Healing Your Eating Disorder

Healing an eating disorder is a journey, a journey to the center of your being, to the memories of past traumas and feelings you have buried. It is a journey to the forgotten or never recognize wounds you have sustained. Your therapist is your guide, your Sherpa, who will guide and accompany you as you descend into the valleys, and scale the peaks of your interior landscape on your journey of self-discovery and healing. With deep exploration and the sharing of your trauma, the source and generator of the compulsive energy fueling your out-of-control eating will be discovered, excavated, explored and dissipated.

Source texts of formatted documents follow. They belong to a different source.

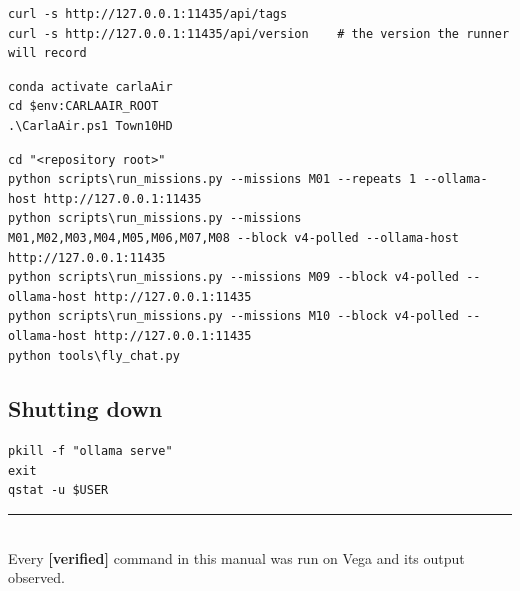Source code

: \documentclass[11pt,a4paper]{article}
\newcommand{\verified}{{\color{good}\textbf{[verified]}}}
\begin{document}
\begin{lstlisting}
curl -s http://127.0.0.1:11435/api/tags
curl -s http://127.0.0.1:11435/api/version    # the version the runner will record
\end{lstlisting}

\begin{lstlisting}
conda activate carlaAir
cd $env:CARLAAIR_ROOT
.\CarlaAir.ps1 Town10HD
\end{lstlisting}

\begin{lstlisting}
cd "<repository root>"
python scripts\run_missions.py --missions M01 --repeats 1 --ollama-host http://127.0.0.1:11435
python scripts\run_missions.py --missions M01,M02,M03,M04,M05,M06,M07,M08 --block v4-polled --ollama-host http://127.0.0.1:11435
python scripts\run_missions.py --missions M09 --block v4-polled --ollama-host http://127.0.0.1:11435
python scripts\run_missions.py --missions M10 --block v4-polled --ollama-host http://127.0.0.1:11435
python tools\fly_chat.py
\end{lstlisting}

\subsection{Shutting down}
\begin{lstlisting}
pkill -f "ollama serve"
exit
qstat -u $USER
\end{lstlisting}

\vfill
\begin{center}
\small\color{accent}\rule{0.35\linewidth}{0.4pt}\\[4pt]
Every \verified{} command in this manual was run on Vega and its output observed.
\end{center}
\end{document}

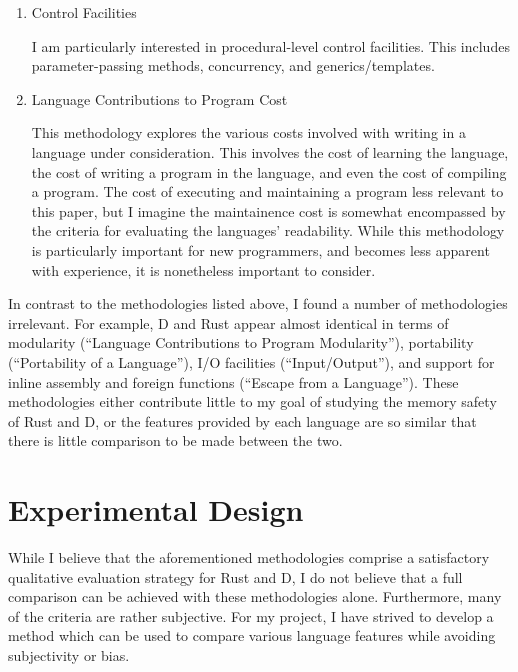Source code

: \documentclass[finalcopy]{srpaper}
\begin{document}
\begin{enumerate}
\item Control Facilities

I am particularly interested in procedural-level control facilities. This
includes parameter-passing methods, concurrency, and generics/templates.

\item Language Contributions to Program Cost

This methodology explores the various costs involved with writing in a language
under consideration. This involves the cost of learning the language, the cost
of writing a program in the language, and even the cost of compiling a program.
The cost of executing and maintaining a program less relevant to this paper,
but I imagine the maintainence cost is somewhat encompassed by the criteria for
evaluating the languages' readability. While this methodology is particularly
important for new programmers, and becomes less apparent with experience, it is
nonetheless important to consider.

\end{enumerate}

In contrast to the methodologies listed above, I found a number of
methodologies irrelevant. For example, D and Rust appear almost identical in
terms of modularity (``Language Contributions to Program Modularity''),
portability (``Portability of a Language''), I/O facilities (``Input/Output''),
and support for inline assembly and foreign functions (``Escape from a
Language''). These methodologies either contribute little to my goal of
studying the memory safety of Rust and D, or the features provided by each
language are so similar that there is little comparison to be made between the
two.

\section{Experimental Design}

While I believe that the aforementioned methodologies comprise a satisfactory
qualitative evaluation strategy for Rust and D, I do not believe that a full
comparison can be achieved with these methodologies alone. Furthermore, many of
the criteria are rather subjective. For my project, I have strived to develop a
method which can be used to compare various language features while avoiding
subjectivity or bias.
\end{document}
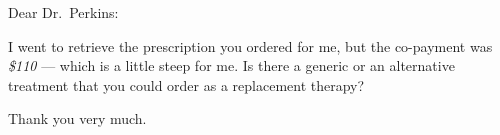 \documentclass[12pt]{facsimile}
\author{\faxauthor}
\begin{document}
\makefaxtitle

\opening{Dear Dr.\ Perkins:}
I went to retrieve the prescription you ordered for me, but the co-payment was \textit{\$110} --- which is a little steep for me. Is there a generic or an alternative treatment that you could order as a replacement therapy?


Thank you very much.
\closing{\ }
\end{document}
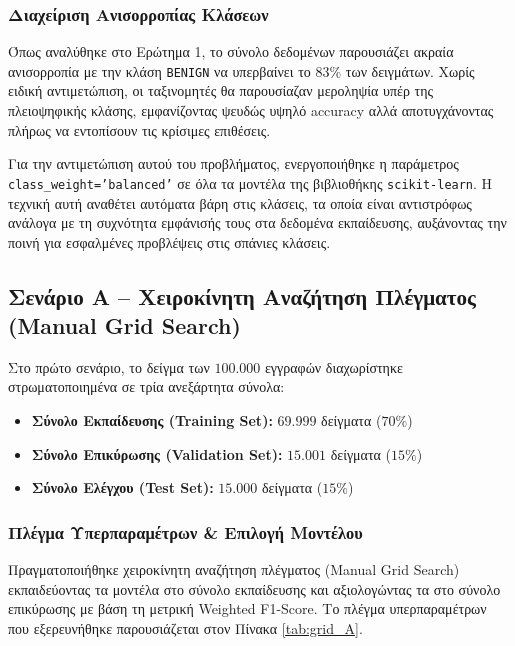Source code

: \documentclass[11pt,a4paper]{article}
\newcommand{\eng}[1]{\textlatin{#1}}
\begin{document}
\subsubsection{Διαχείριση Ανισορροπίας Κλάσεων}
Όπως αναλύθηκε στο Ερώτημα 1, το σύνολο δεδομένων παρουσιάζει ακραία ανισορροπία με την κλάση \texttt{\eng{BENIGN}} να υπερβαίνει το $83\%$ των δειγμάτων. Χωρίς ειδική αντιμετώπιση, οι ταξινομητές θα παρουσίαζαν μεροληψία υπέρ της πλειοψηφικής κλάσης, εμφανίζοντας ψευδώς υψηλό \eng{accuracy} αλλά αποτυγχάνοντας πλήρως να εντοπίσουν τις κρίσιμες επιθέσεις.

Για την αντιμετώπιση αυτού του προβλήματος, ενεργοποιήθηκε η παράμετρος \texttt{\eng{class\_weight='balanced'}} σε όλα τα μοντέλα της βιβλιοθήκης \texttt{\eng{scikit-learn}}. Η τεχνική αυτή αναθέτει αυτόματα βάρη στις κλάσεις, τα οποία είναι αντιστρόφως ανάλογα με τη συχνότητα εμφάνισής τους στα δεδομένα εκπαίδευσης, αυξάνοντας την ποινή για εσφαλμένες προβλέψεις στις σπάνιες κλάσεις.

\subsection{Σενάριο Α -- Χειροκίνητη Αναζήτηση Πλέγματος (\eng{Manual Grid Search})}
Στο πρώτο σενάριο, το δείγμα των $100.000$ εγγραφών διαχωρίστηκε στρωματοποιημένα σε τρία ανεξάρτητα σύνολα:
\begin{itemize}
    \item \textbf{Σύνολο Εκπαίδευσης (\eng{Training Set}):} $69.999$ δείγματα ($70\%$)
    \item \textbf{Σύνολο Επικύρωσης (\eng{Validation Set}):} $15.001$ δείγματα ($15\%$)
    \item \textbf{Σύνολο Ελέγχου (\eng{Test Set}):} $15.000$ δείγματα ($15\%$)
\end{itemize}

\subsubsection{Πλέγμα Υπερπαραμέτρων \& Επιλογή Μοντέλου}
Πραγματοποιήθηκε χειροκίνητη αναζήτηση πλέγματος (\eng{Manual Grid Search}) εκπαιδεύοντας τα μοντέλα στο σύνολο εκπαίδευσης και αξιολογώντας τα στο σύνολο επικύρωσης με βάση τη μετρική \eng{Weighted F1-Score}. Το πλέγμα υπερπαραμέτρων που εξερευνήθηκε παρουσιάζεται στον Πίνακα \ref{tab:grid_A}.
\end{document}
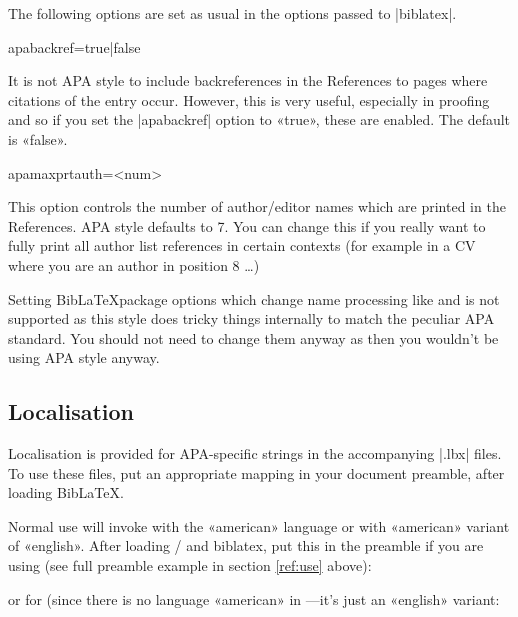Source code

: \documentclass{ltxdockit}
\begin{document}
The following options are set as usual in the options passed to
|biblatex|.

\begin{ltxcode}
apabackref=true|false
\end{ltxcode}%

\noindent It is not APA style to include backreferences in the References to
pages where citations of the entry occur. However, this is very
useful, especially in proofing and so if you set the |apabackref|
option to «true», these are enabled. The default is «false».

\begin{ltxcode}
apamaxprtauth=<num>
\end{ltxcode}

\noindent This option controls the number of author/editor names which are
printed in the References. APA style defaults to 7. You can change this if
you really want to fully print all author list references in certain
contexts (for example in a CV where you are an author in position 8 \ldots)

Setting Bib\LaTeX package options which change name processing
like  and  is not supported as this style
does tricky things internally to match the peculiar APA standard. You
should not need to change them anyway as then you wouldn't be using APA
style anyway.

\subsection{Localisation}

Localisation is provided for APA-specific strings in the accompanying
|.lbx| files. To use these files, put an appropriate mapping in your
document preamble, after loading Bib\LaTeX.

Normal use will invoke  with the «american» language or
 with «american» variant of «english». After
loading / and biblatex, put this in the
preamble if you are using  (see full preamble example in section
\ref{ref:use} above):

\begin{ltxcode}
\end{ltxcode}

or for  (since there is no language «american» in
---it's just an «english» variant:
\end{document}

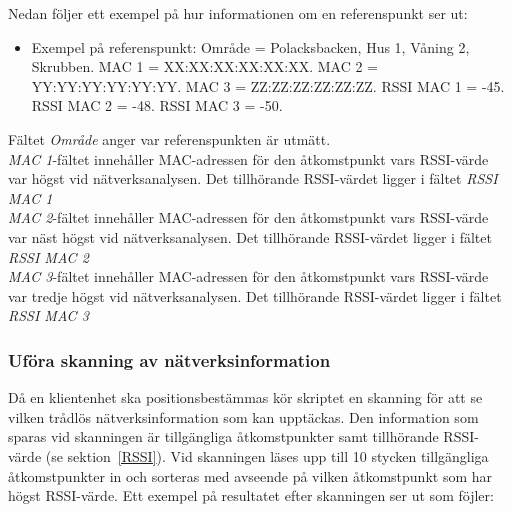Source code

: \documentclass[a4paper,12pt]{article}
\begin{document}
 Nedan följer ett exempel på hur informationen om en referenspunkt ser ut:
 \begin{itemize}
   \item Exempel på referenspunkt:
         \newline Område = Polacksbacken, Hus 1, Våning 2, Skrubben.
         \newline MAC 1 = XX:XX:XX:XX:XX:XX.
         \newline MAC 2 = YY:YY:YY:YY:YY:YY.
         \newline MAC 3 = ZZ:ZZ:ZZ:ZZ:ZZ:ZZ.
         \newline RSSI MAC 1 = -45.
         \newline RSSI MAC 2 = -48.
         \newline RSSI MAC 3 = -50.
 \end{itemize}


 Fältet \textit{Område} anger var referenspunkten är utmätt. \\
 \textit{MAC 1}-fältet innehåller MAC-adressen för den åtkomstpunkt vars RSSI-värde var högst vid nätverksanalysen. Det tillhörande RSSI-värdet ligger i fältet \textit{RSSI MAC 1}\\
  \textit{MAC 2}-fältet innehåller MAC-adressen för den åtkomstpunkt vars RSSI-värde var näst högst vid nätverksanalysen. Det tillhörande RSSI-värdet ligger i fältet \textit{RSSI MAC 2}\\
   \textit{MAC 3}-fältet innehåller MAC-adressen för den åtkomstpunkt vars RSSI-värde var tredje högst vid nätverksanalysen. Det tillhörande RSSI-värdet ligger i fältet \textit{RSSI MAC 3}\\


 \subsubsection{Uföra skanning av nätverksinformation} \label{skanning}
 Då en klientenhet ska positionsbestämmas kör skriptet en skanning för att se vilken trådlös nätverksinformation som kan upptäckas. Den information som sparas vid skanningen är tillgängliga åtkomstpunkter samt tillhörande RSSI-värde (se sektion~\ref{RSSI}). Vid skanningen läses upp till 10 stycken tillgängliga åtkomstpunkter in och sorteras med avseende på vilken åtkomstpunkt som har högst RSSI-värde. Ett exempel på resultatet efter skanningen ser ut som föjler:
\end{document}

If you have an eating disorder, trying to make changes in your relationship with food, without doing the work of reconnecting to the parts of you that have been abandoned or forgotten, will be futile. You will most likely get stuck in the never-ending loop of chasing one food plan (read ‘diet’) after another. You will get more and more frustrated and end up feeling like a failure. Getting in touch with your feelings and risking sharing the most vulnerable parts of yourself, is the only path I know that leads to true healing of addictive behaviors.  And compulsive eating is a behavioral addiction. In your explorations, staying on the surface is like swimming against a riptide. You will become exhausted and dragged out to the sea of self-blame, self-recrimination, and self-hate. The compulsion to overeat will get stronger because the drive is always toward healing and the compulsion is your way of getting your own attention. It is telling you something is very wrong and that it is dangerous to ignore the symptom, this sign of distress.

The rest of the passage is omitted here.